Surgical excision with clear margins was the primary treatment modality in these cases. The role of adjuvant therapies, including chemotherapy, radiation and hormonal therapy, remains unclear due to the limited number of cases and lack of long term followup data.
Given the uncertainty regarding long term outcomes, close clinical follow-up may be prudent.
Due to its rarity, there are no established risk factors or precursor lesions identified for this tumor.
Differential diagnoses include other salivary gland-like tumors of the breast.
Polymorphic carcinoma - microscopic images
Note: due to its rarity in the breast, these images are from the similar tumor in the salivary glands


Tall cell carcinoma with reverse polarity of the breast
Tall cell carcinoma with reverse polarity is rare in the breast (< 100 cases reported) but resembles the tall cell variant of papillary thyroid carcinoma histologically, although it has different molecular characteristics.
It predominantly affects women with a mean age at diagnosis of 64 years and a relatively indolent course. Axillary lymph node involvement is uncommon and distant metastases are infrequent.
Surgical excision may be adequate therapy. Axillary nodal dissection, chemotherapy, radiation therapy and hormonal therapy may not be indicated.
Tall cell carcinoma with reverse polarity presents as a 1 - 3 cm, well circumscribed, firm mass. Microscopically, it is characterized by elongated epithelial cells with abundant glassy eosinophilic cytoplasm and with nuclei located at the apical pole rather than the basal pole, giving the impression of reverse nuclear polarity. Architectural patterns include papillary, tubular and solid formations. In addition, it has papillary thyroid carcinoma features including colloid-like material within luminal spaces, nuclear grooves and overlapping nuclei.

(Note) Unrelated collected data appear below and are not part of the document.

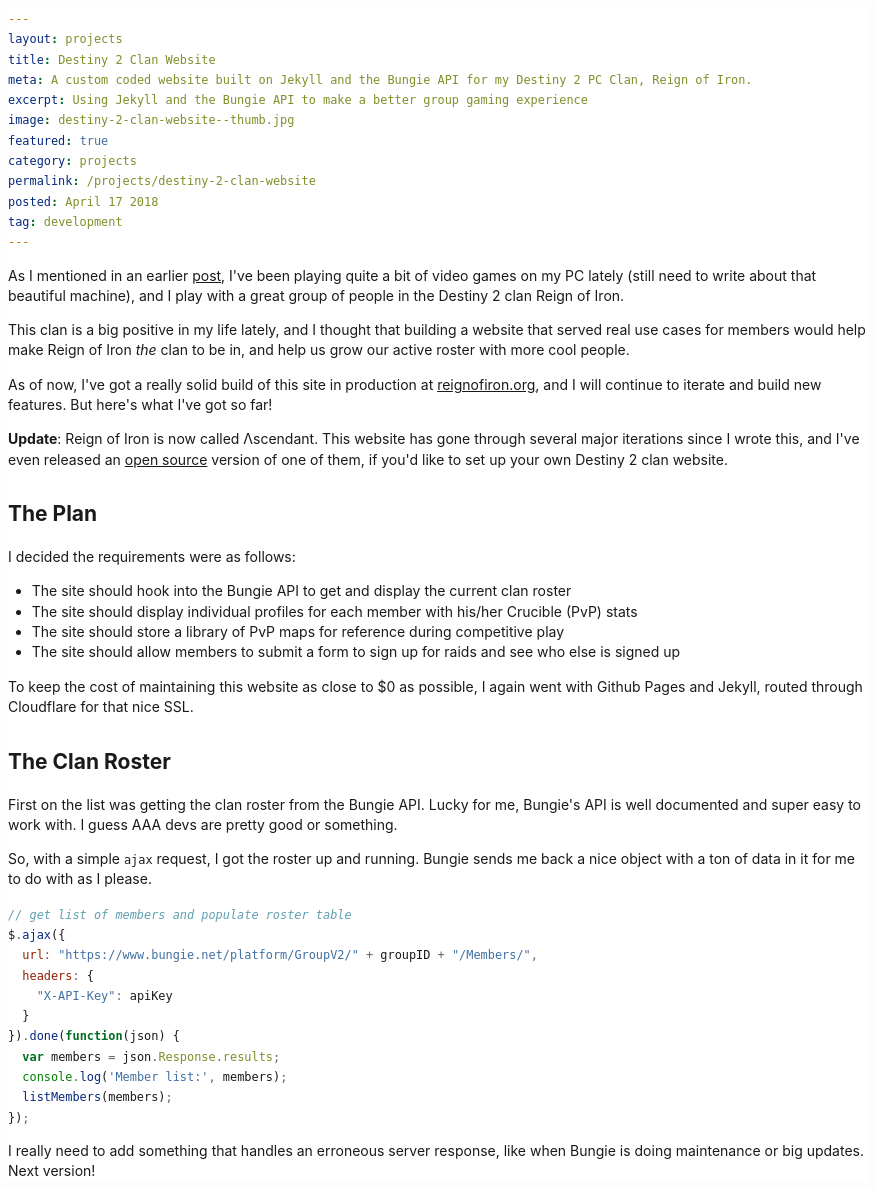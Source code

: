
 ```yaml
---
layout: projects
title: Destiny 2 Clan Website
meta: A custom coded website built on Jekyll and the Bungie API for my Destiny 2 PC Clan, Reign of Iron.
excerpt: Using Jekyll and the Bungie API to make a better group gaming experience
image: destiny-2-clan-website--thumb.jpg
featured: true
category: projects
permalink: /projects/destiny-2-clan-website
posted: April 17 2018
tag: development
---
```

As I mentioned in an earlier [post](/journal/2018/01/29/kuro-plays-games/), I've been playing quite a bit of video games on my PC lately (still need to write about that beautiful machine), and I play with a great group of people in the Destiny 2 clan Reign of Iron.

This clan is a big positive in my life lately, and I thought that building a website that served real use cases for members would help make Reign of Iron _the_ clan to be in, and help us grow our active roster with more cool people.

As of now, I've got a really solid build of this site in production at [reignofiron.org](https://ascendant.gg/), and I will continue to iterate and build new features. But here's what I've got so far!

**Update**: Reign of Iron is now called Λscendant. This website has gone through several major iterations since I wrote this, and I've even released an [open source](https://github.com/jesserogers/clan-app) version of one of them, if you'd like to set up your own Destiny 2 clan website.

## The Plan
I decided the requirements were as follows:
- The site should hook into the Bungie API to get and display the current clan roster
- The site should display individual profiles for each member with his/her Crucible (PvP) stats
- The site should store a library of PvP maps for reference during competitive play
- The site should allow members to submit a form to sign up for raids and see who else is signed up

To keep the cost of maintaining this website as close to $0 as possible, I again went with Github Pages and Jekyll, routed through Cloudflare for that nice SSL.

## The Clan Roster

First on the list was getting the clan roster from the Bungie API. Lucky for me, Bungie's API is well documented and super easy to work with. I guess AAA devs are pretty good or something.

So, with a simple `ajax` request, I got the roster up and running. Bungie sends me back a nice object with a ton of data in it for me to do with as I please.
```javascript
// get list of members and populate roster table
$.ajax({
  url: "https://www.bungie.net/platform/GroupV2/" + groupID + "/Members/",
  headers: {
    "X-API-Key": apiKey
  }
}).done(function(json) {
  var members = json.Response.results;
  console.log('Member list:', members);
  listMembers(members);
});
```
I really need to add something that handles an erroneous server response, like when Bungie is doing maintenance or big updates. Next version!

Fine needle aspiration cytology may reveal cohesive clusters of tall epithelial cells with granular cytoplasm and nuclear atypia, although there are limited reports.
Tall cell carcinoma with reverse polarity is typically triple negative (i.e., negative for ER, PR and HER2). It is often positive for breast epithelial markers GATA3, GCDFP-15 and mammaglobin but is negative for thyroid specific markers TTF1 and thyroglobulin.

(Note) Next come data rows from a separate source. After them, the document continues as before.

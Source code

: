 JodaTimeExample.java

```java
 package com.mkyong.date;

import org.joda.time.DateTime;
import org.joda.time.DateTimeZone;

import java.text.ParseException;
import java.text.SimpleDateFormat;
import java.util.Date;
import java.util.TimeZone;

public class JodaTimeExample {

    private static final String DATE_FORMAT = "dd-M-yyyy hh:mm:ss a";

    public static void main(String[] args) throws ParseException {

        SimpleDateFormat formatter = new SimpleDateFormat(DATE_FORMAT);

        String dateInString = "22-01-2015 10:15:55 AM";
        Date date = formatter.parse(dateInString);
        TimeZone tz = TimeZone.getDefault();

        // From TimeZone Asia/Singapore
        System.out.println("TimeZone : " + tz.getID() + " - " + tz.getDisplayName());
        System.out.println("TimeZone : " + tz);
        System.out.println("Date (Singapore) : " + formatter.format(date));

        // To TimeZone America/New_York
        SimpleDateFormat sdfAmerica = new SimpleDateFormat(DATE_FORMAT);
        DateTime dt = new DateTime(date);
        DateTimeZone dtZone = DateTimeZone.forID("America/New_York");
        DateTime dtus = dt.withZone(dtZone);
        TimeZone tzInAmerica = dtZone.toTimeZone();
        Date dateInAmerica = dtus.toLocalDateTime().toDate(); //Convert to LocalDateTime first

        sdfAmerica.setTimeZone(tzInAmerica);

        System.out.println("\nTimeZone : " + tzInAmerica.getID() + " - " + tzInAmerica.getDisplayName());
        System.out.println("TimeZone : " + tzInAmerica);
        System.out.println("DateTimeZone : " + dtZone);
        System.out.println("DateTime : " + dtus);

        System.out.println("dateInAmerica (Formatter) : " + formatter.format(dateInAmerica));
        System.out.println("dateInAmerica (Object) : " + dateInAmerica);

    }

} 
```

The differential diagnosis includes metastatic tall cell variant of papillary thyroid carcinoma (use immunohistochemistry and molecular testing to differentiate) and apocrine carcinoma (different nuclear features and immunohistochemistry).
Tall cell carcinoma with reverse polarity of the breast arises from an IDH2 R172 hotspot mutation (present in 77 - 100% of cases) and a PIK3CA hotspot mutation (present in 67% of cases), which are not found in the thyroid tumor. To date, no precursor lesion has been identified for tall cell carcinoma with reverse polarity in the breast. How the IDH2 mutation arises is unknown, but it is also present in gliomas, leukemias and other malignancies.
Tall cell carcinoma with reverse polarity - microscopic images



The next essay, part 6m will discuss other triple negative breast cancers without known precursors.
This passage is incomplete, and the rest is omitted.